This is the new home for this Build and upgrade log guys and gals ......

If you are just joining in here, we pretty much have this PSU figured out at this time. We have pin outs, and a viable solution for getting the output voltage adjustable from 11.9vdc to above 13.8vdc via a software change. This PSU is deffinatly not the easiest one out there to mod for our various uses, but it will reward you greatly with 13.8vdc @ 240 amps of awesome power ..

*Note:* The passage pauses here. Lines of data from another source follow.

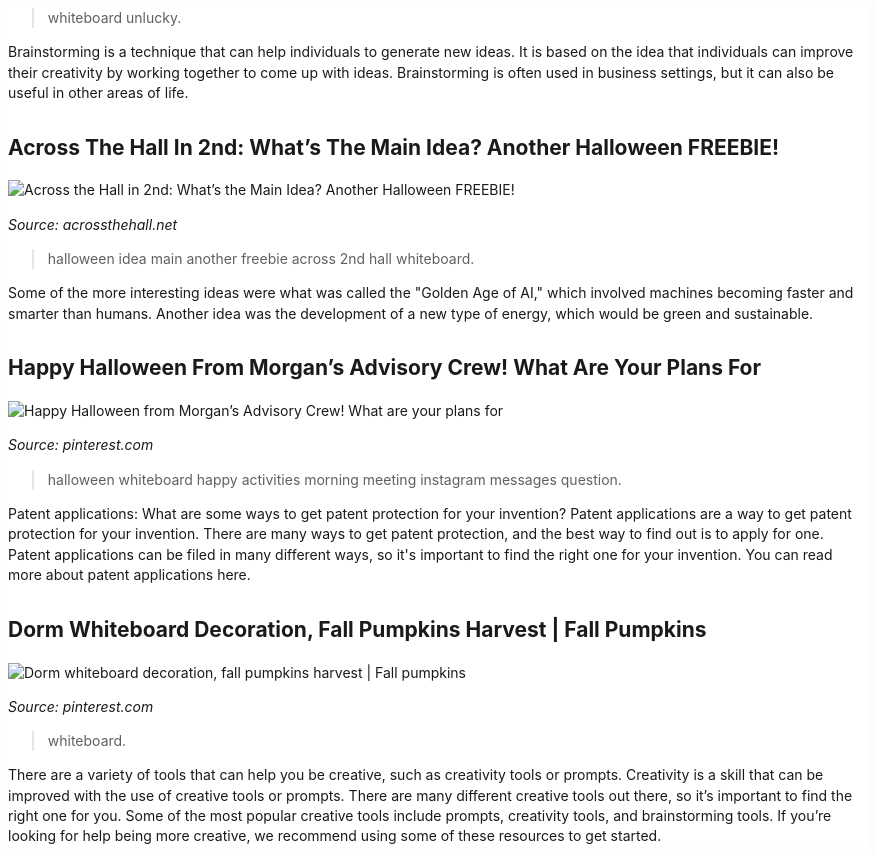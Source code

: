 >whiteboard unlucky. 

	

Brainstorming is a technique that can help individuals to generate new ideas. It is based on the idea that individuals can improve their creativity by working together to come up with ideas. Brainstorming is often used in business settings, but it can also be useful in other areas of life.

    
## Across The Hall In 2nd: What’s The Main Idea? Another Halloween FREEBIE!

<img loading=lazy src="http://lh6.ggpht.com/-gXvgmPDvIbI/Ul8TLtCk5fI/AAAAAAAADyo/xcMFH0Ghzh0/3-2013-10-07%25252021.19.53_thumb%25255B3%25255D.jpg?imgmax=800" onerror="this.onerror=null;this.src='https://tse3.mm.bing.net/th?id=OIP.MTSqsCi1hszEGN2F0OEatwAAAA&amp;pid=15.1';" alt="Across the Hall in 2nd: What’s the Main Idea? Another Halloween FREEBIE!">

_Source: acrossthehall.net_

>halloween idea main another freebie across 2nd hall whiteboard. 

	

Some of the more interesting ideas were what was called the "Golden Age of AI," which involved machines becoming faster and smarter than humans. Another idea was the development of a new type of energy, which would be green and sustainable.

    
## Happy Halloween From Morgan’s Advisory Crew! What Are Your Plans For

<img loading=lazy src="https://i.pinimg.com/originals/f8/61/b8/f861b8ed96a45f0ee52377f83d8e385f.jpg" onerror="this.onerror=null;this.src='https://tse2.mm.bing.net/th?id=OIP.UQRRgar3mpEUkRTFojMfbgHaFw&amp;pid=15.1';" alt="Happy Halloween from Morgan’s Advisory Crew! What are your plans for">

_Source: pinterest.com_

>halloween whiteboard happy activities morning meeting instagram messages question. 

	

Patent applications: What are some ways to get patent protection for your invention?
Patent applications are a way to get patent protection for your invention. There are many ways to get patent protection, and the best way to find out is to apply for one. Patent applications can be filed in many different ways, so it's important to find the right one for your invention. You can read more about patent applications here.

    
## Dorm Whiteboard Decoration, Fall Pumpkins Harvest | Fall Pumpkins

<img loading=lazy src="https://i.pinimg.com/originals/be/97/1d/be971dfdd6ce4a206b220d9eb808baa1.jpg" onerror="this.onerror=null;this.src='https://tse3.mm.bing.net/th?id=OIP.QWbsMFvjYi2zXIrbZhE9ZQHaFj&amp;pid=15.1';" alt="Dorm whiteboard decoration, fall pumpkins harvest | Fall pumpkins">

_Source: pinterest.com_

>whiteboard. 

	

There are a variety of tools that can help you be creative, such as creativity tools or prompts.
Creativity is a skill that can be improved with the use of creative tools or prompts. There are many different creative tools out there, so it’s important to find the right one for you. Some of the most popular creative tools include prompts, creativity tools, and brainstorming tools. If you’re looking for help being more creative, we recommend using some of these resources to get started.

And a quick note here, If you are happy with 12.3-12.8vdc@236 amps output, then it is a real easy mod for you ....you can have this up and going in no time... http://www.rcgroups.com/forums/showp...postcount=2922

AND, one of the members here, J4bberwok, will have breakout boards for this unit ready here real soon, if you want to go the very easy route .... http://www.rcgroups.com/forums/showp...postcount=2936

BTW, tbird gets mad props for all the work he has done for this ......
http://www.rcgroups.com/forums/showp...postcount=2972

Anyways, follow this link back to where it starts. Read through that, it will get you up to speed and running. Then there is a link there, that brings you back here ....
And this is about the page where it starts to take off in the 100amp PSU conversion thread ...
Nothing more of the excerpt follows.